La disciplina sui prezzi di trasferimento si applica anche ai finanziamenti infruttiferi infragruppo, che sono prassi sovente nei gruppi societari, soprattutto laddove vi è la necessità di sostenere le fasi di startup di una controllata operante in un diverso paese.
Con la pronuncia 7493 del 15 aprile 2016 la Cassazione ha infatti superato la precedente e diversa posizione della medesima Corte, che si era espressa in termini di inapplicabilità del transfer pricing ai finanziamenti infruttiferi infragruppo (Cassazione numeri 27087/2014 e 15005/2015). Ne consegue che la normativa sul transfer pricing di cui all’articolo 110, comma 7 del Tuir si applica anche alle operazioni la cui natura è fissata dalle parti come gratuita.
Dalla sentenza della Corte ne consegue che è pertanto legittima l’inclusione degli interessi nella determinazione del reddito d’impresa, nella misura che sarebbe stata pattuita tra parti indipendenti. La recente sentenza dei giudici di legittimità trae fondamento dal principio di libera concorrenza espresso nell’articolo 9 del modello Ocse. Tale principio stabilisce la possibilità di sottoporre a tassazione gli utili derivanti da operazioni infragruppo che siano regolate da condizioni diverse da quelle convenute tra imprese indipendenti, in condizioni comparabili sul libero mercato. E, prosegue la Corte, la valutazione in base al criterio del valore normale prescinde dalla capacità originaria dell’operazione di produrre reddito e, quindi, da qualsivoglia obbligo negoziale delle parti attinente al pagamento del corrispettivo, in coerenza con le linee guida Ocse.
Se così non fosse, si arriverebbe all’irragionevole risultato per cui l’Agenzia delle Entrate potrebbe applicare il controllo sulla base del transfer pricing ad operazioni di finanziamento internazionale infragruppo effettuate a condizioni inferiori a quelle previste dal criterio del valore normale, anche per importi contestati complessivamente irrisori, mentre le sarebbe inibita la contestazione qualora le parti si fossero accordate per l’infruttuosità del finanziamento stesso.
Proprio il riferimento ai principi Ocse rende palese che, in presenza di finanziamenti infragruppo, la determinazione del tasso di interesse a valore normale necessita della verifica di alcune variabili nell’ambito di una analisi di comparabilità. In particolare: la tipologia di beni e servizi oggetto della transazione; le funzioni e i rischi assunti dalle parti della transazione; le condizioni contrattuali che regolano i rapporti giuridici tra le parti; le condizioni economiche e di mercato; le strategie.
Anche in sede di verifica da parte degli organi accertatori, andrebbe svolta una corretta analisi di tali variabili, idonee alla individuazione del valore normale del tasso di interesse.

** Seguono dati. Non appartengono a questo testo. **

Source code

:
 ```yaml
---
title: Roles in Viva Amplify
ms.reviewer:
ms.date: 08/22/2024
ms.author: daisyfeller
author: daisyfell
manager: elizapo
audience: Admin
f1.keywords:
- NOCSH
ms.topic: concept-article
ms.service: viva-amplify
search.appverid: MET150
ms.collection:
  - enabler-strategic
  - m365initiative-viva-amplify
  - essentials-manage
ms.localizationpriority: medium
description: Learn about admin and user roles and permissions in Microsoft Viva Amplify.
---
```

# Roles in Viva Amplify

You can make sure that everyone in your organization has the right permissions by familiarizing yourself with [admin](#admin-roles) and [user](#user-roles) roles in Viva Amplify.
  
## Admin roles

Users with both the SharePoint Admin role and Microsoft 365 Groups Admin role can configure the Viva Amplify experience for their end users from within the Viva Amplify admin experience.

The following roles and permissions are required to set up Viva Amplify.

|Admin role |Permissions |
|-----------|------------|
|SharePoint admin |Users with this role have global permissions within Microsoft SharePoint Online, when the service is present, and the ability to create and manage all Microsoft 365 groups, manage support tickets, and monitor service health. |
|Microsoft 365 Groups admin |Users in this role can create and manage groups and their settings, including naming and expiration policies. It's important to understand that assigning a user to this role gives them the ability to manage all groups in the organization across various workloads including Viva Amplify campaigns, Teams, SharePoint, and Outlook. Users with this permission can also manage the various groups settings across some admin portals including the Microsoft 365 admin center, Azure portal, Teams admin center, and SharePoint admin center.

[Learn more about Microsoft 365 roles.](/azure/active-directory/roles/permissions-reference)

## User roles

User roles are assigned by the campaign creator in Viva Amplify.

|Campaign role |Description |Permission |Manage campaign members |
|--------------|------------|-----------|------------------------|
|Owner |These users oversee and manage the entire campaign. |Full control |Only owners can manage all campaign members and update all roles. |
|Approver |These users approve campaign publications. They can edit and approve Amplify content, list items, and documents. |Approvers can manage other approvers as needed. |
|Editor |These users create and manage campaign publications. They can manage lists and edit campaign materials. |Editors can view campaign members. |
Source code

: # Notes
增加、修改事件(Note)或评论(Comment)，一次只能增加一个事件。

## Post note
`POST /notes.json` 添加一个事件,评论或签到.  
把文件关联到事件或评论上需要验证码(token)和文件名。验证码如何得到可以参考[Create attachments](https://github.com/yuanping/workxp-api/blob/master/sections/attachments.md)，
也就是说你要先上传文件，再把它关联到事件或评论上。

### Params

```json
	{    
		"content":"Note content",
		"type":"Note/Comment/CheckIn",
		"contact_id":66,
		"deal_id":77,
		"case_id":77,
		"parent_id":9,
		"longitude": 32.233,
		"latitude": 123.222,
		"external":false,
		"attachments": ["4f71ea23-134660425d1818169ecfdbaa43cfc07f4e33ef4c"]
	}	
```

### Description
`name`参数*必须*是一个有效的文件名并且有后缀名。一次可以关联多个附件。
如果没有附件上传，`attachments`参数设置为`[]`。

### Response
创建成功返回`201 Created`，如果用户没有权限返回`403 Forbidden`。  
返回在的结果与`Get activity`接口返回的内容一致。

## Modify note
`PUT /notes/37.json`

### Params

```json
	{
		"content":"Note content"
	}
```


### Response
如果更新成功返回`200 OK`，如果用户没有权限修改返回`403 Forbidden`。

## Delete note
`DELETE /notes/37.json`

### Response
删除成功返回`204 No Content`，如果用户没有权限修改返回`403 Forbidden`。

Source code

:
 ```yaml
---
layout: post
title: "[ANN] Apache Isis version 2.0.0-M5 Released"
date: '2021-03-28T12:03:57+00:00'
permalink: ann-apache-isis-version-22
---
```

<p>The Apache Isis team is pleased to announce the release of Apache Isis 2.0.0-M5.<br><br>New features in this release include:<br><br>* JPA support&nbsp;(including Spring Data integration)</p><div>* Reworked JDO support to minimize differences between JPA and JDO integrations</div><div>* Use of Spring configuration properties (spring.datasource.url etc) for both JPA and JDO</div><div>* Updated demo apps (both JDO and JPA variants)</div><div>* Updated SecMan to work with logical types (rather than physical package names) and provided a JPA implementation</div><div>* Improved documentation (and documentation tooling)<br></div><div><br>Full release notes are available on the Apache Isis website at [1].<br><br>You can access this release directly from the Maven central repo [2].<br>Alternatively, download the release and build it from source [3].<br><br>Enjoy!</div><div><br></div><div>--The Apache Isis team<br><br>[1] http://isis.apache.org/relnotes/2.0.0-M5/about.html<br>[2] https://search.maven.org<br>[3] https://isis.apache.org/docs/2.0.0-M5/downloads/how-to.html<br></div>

Pertanto, non appare sufficiente, come talvolta accade, un generico riferimento alle condizioni esistenti sul mercato del mutuante, in base alla mera considerazione che è il mutuatario che generalmente si rivolge a tale mercato in qualità di prenditore di fondi; piuttosto occorre valutare la serie di fattori sopra indicata. Ad esempio, in riferimento alle condizioni contrattuali, vanno analizzate l’entità del prestito, il titolo, la durata, la natura del contratto, la moneta di computo, le garanzie prestate in relazione al finanziamento concesso.
Inoltre vanno approfondite le caratteristiche del soggetto mutuatario, con particolare riferimento alle aspettative del creditore di essere rimborsato. Maggiore è la probabilità che il debitore assolva solo in parte i suoi obblighi di rimborso del capitale e/o di pagamento degli interessi, maggiore è il tasso di interesse che il creditore ordinariamente richiede sui fondi erogati.
Concludendo, i prestiti infruttiferi infragruppo tra società che operano in ambito internazionale costituiscono operazioni del tutto legittime e la gratuità è scelta affidata alle parti, tuttavia la legittimità commerciale di tali operazioni può comportare una rideterminazione a valore normale del tasso praticato. Il che non vuol dire che anche fiscalmente il tasso congruo non possa risultare pari a zero, ma ciò dovrà necessariamente derivare da una attenta analisi della sostanza economica dei rapporti intervenuti tra le parti, per determinare se questi siano conformi alle condizioni di libera concorrenza.
Questa sentenza della Corte di Cassazione allarga considerevolmente i confini della normativa sui prezzi di trasferimento, che fino ad oggi avevano riguardato solo le operazioni infragruppo in ambito internazionale con corrispettivo. Ora invece, anche semplici finanziamenti infruttiferi di interessi diventano soggetti alle regole del transfer pricing. Pertanto, è opportuno che ogni società che opera attraverso sue società partecipate in ambito internazionale pianifichi correttamente la gestione dei rapporti interni, al fine di limitare il rischio di accertamenti fiscali molto dolorosi.